The feature film Monolith by Australian director Matt Vesley delves into the podcast world, a fast-rising monolith itself in the audio world that has made anyone with the ability to record conversations a would-be journalist. But where do ethics stop and the lies we tell take shape?

Shot entirely on one property (and a heck of a property it is - expect to see it listed on AirBnB) in South Australia, Vesley takes us on a claustrophobic and tense ride under the rising star prowess of Lily Sullivan (Evil Dead). Lucy Campbell’s script sometimes leans into cliches and red herrings -“Let me tell you a story” growls a deep Australian voice in the opening scene - an English student’s go-to trope on how to start a piece of fiction. Thankfully, these cliches finish here and Campbell manages to explore the ethics of journalism in a modern world, tackling notions of truth and how the lies we tell can eventually define the people we become.

Lily Sullivan in 'Monolith' - Bonsai Films (Australia & New Zealand)

Lily Sullivan in 'Monolith' - Bonsai Films (Australia & New Zealand)

Of course, it’s not a mystery, sci-fi film without some extraterrestrial twists, as Sullivan’s unnamed interviewer stumbles upon possible alien encounters with some rune-filled bricks.

Following some lapses in judgement on a previous journalistic venture, Sullivan’s character is hiding out in her parent’s lush South Australian house, licking her wounds and trying to find her next big podcast hit. After an anonymous email leads her to Floramae (Ling Cooper Tang as heard on the phone) and the mention of a “brick”, Sullivan’s interviewer digs up a spiderweb’s connection to black bricks which causes strange hallucinations and sicknesses to occur around the people who receive them.

Monolith has a hint of Orson Welle’s War of the Worlds about it as Sullivan’s podcast takes off and more and more people speak up about their strange encounters with similar bricks with the air of alien fever.
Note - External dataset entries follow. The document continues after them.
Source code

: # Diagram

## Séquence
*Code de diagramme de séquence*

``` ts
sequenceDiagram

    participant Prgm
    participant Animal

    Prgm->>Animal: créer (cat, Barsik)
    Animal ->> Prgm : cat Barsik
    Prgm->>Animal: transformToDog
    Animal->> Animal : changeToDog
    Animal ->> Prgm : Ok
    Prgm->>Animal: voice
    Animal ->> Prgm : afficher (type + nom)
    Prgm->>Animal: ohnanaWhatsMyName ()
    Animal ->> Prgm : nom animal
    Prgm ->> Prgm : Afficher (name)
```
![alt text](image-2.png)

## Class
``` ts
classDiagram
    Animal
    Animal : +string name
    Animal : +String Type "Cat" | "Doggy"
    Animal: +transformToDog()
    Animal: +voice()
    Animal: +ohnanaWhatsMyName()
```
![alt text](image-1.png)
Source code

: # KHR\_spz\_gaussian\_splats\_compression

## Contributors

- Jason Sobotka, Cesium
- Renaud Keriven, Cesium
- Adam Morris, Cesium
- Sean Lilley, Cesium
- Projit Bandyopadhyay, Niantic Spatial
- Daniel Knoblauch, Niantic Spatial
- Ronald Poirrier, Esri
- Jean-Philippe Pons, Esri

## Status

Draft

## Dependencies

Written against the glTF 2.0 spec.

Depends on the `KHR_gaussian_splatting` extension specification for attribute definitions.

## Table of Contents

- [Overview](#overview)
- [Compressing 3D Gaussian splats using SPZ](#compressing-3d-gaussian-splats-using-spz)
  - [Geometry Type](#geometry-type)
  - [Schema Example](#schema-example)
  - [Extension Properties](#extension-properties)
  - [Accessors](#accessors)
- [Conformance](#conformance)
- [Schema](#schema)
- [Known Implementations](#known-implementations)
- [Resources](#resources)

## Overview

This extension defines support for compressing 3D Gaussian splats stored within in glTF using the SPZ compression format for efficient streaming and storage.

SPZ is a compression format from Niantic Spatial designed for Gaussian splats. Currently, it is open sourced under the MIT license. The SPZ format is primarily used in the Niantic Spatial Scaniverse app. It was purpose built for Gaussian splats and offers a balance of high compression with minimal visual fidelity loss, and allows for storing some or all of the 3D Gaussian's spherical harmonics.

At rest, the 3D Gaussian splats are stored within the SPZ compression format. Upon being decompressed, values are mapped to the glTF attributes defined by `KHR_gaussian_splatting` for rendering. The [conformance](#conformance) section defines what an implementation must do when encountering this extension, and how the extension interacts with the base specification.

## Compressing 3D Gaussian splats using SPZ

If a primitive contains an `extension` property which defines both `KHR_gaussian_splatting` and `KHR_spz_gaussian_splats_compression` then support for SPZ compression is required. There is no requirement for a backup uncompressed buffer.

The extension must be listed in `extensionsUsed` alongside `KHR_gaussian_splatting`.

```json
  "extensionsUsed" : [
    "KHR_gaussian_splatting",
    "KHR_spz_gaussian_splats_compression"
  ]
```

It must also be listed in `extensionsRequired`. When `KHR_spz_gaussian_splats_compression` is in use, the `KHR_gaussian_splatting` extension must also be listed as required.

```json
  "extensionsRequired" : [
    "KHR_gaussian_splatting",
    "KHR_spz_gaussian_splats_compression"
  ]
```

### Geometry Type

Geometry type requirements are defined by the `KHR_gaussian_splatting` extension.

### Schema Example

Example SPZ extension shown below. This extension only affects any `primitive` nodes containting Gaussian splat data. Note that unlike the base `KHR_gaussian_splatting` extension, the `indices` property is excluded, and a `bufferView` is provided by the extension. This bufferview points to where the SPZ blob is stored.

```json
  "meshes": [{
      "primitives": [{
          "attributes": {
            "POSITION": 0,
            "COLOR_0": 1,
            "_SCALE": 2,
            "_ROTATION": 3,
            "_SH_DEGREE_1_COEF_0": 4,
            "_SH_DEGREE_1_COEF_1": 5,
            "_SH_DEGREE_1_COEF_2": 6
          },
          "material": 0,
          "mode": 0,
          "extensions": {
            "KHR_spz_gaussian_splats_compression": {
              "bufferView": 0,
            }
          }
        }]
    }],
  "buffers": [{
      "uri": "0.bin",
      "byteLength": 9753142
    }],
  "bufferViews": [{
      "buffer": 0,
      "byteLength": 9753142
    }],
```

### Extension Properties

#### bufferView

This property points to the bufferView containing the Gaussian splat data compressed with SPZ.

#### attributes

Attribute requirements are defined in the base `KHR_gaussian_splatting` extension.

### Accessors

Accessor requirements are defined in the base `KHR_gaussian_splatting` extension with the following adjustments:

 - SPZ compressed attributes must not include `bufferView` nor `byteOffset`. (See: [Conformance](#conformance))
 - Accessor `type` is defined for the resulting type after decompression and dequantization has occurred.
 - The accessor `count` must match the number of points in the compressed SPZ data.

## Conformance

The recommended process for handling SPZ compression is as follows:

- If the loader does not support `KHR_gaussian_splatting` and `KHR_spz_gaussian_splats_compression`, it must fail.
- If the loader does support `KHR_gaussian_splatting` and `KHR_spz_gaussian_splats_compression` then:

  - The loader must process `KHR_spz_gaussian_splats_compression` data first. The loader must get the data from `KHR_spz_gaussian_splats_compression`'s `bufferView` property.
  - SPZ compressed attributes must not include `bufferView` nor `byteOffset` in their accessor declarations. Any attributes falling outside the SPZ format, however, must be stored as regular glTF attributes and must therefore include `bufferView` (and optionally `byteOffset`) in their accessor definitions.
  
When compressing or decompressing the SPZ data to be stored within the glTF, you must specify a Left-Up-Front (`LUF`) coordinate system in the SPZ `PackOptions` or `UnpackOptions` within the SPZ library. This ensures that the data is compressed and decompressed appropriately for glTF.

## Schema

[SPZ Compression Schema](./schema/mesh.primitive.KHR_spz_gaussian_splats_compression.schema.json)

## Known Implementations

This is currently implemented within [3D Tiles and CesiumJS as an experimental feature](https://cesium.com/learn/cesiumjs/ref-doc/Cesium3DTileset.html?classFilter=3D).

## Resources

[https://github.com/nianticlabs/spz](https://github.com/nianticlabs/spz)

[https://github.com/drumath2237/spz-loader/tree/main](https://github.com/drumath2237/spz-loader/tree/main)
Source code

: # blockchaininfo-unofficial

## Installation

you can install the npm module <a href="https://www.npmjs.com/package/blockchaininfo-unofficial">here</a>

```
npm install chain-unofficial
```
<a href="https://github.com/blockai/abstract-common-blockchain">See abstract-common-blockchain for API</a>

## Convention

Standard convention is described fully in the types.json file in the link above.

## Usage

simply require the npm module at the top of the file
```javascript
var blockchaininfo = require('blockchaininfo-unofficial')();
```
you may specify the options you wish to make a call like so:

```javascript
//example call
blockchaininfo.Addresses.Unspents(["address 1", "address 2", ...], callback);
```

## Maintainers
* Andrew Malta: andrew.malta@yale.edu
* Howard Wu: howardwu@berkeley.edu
But before long, Campbell’s script dives headfirst into a wild final act that may make you gag and scratch your head at the same time as it wanders into truly strange territory.

Led superbly by Lily Sullivan, Vesley indeed wants to tell you an ominous story.

Michael Tessari’s cinematography makes the one location film feel both claustrophobic and expansive at the same time. We’re taken across the world through phone call interviews alone, all seen and heard through Sullivan’s eyes and ears. Just when it feels like it is about to become tedious, Vesley utilises Tessari’s cinematography to, quite literally, take us outside for a breather, or offer up ominous visitors in the night, adding to the overall anxiety felt by Sullivan’s character.

It’s a slow burn type of mystery that could pay dividends if its audience is willing to sit and truly dissect the meaning of the film beyond the podcasting virtual world it inhabits. Led superbly by Lily Sullivan, Vesley indeed wants to tell you an ominous story. Whether it lingers in your mind (or in your mouth) afterwards is an entirely different matter altogether.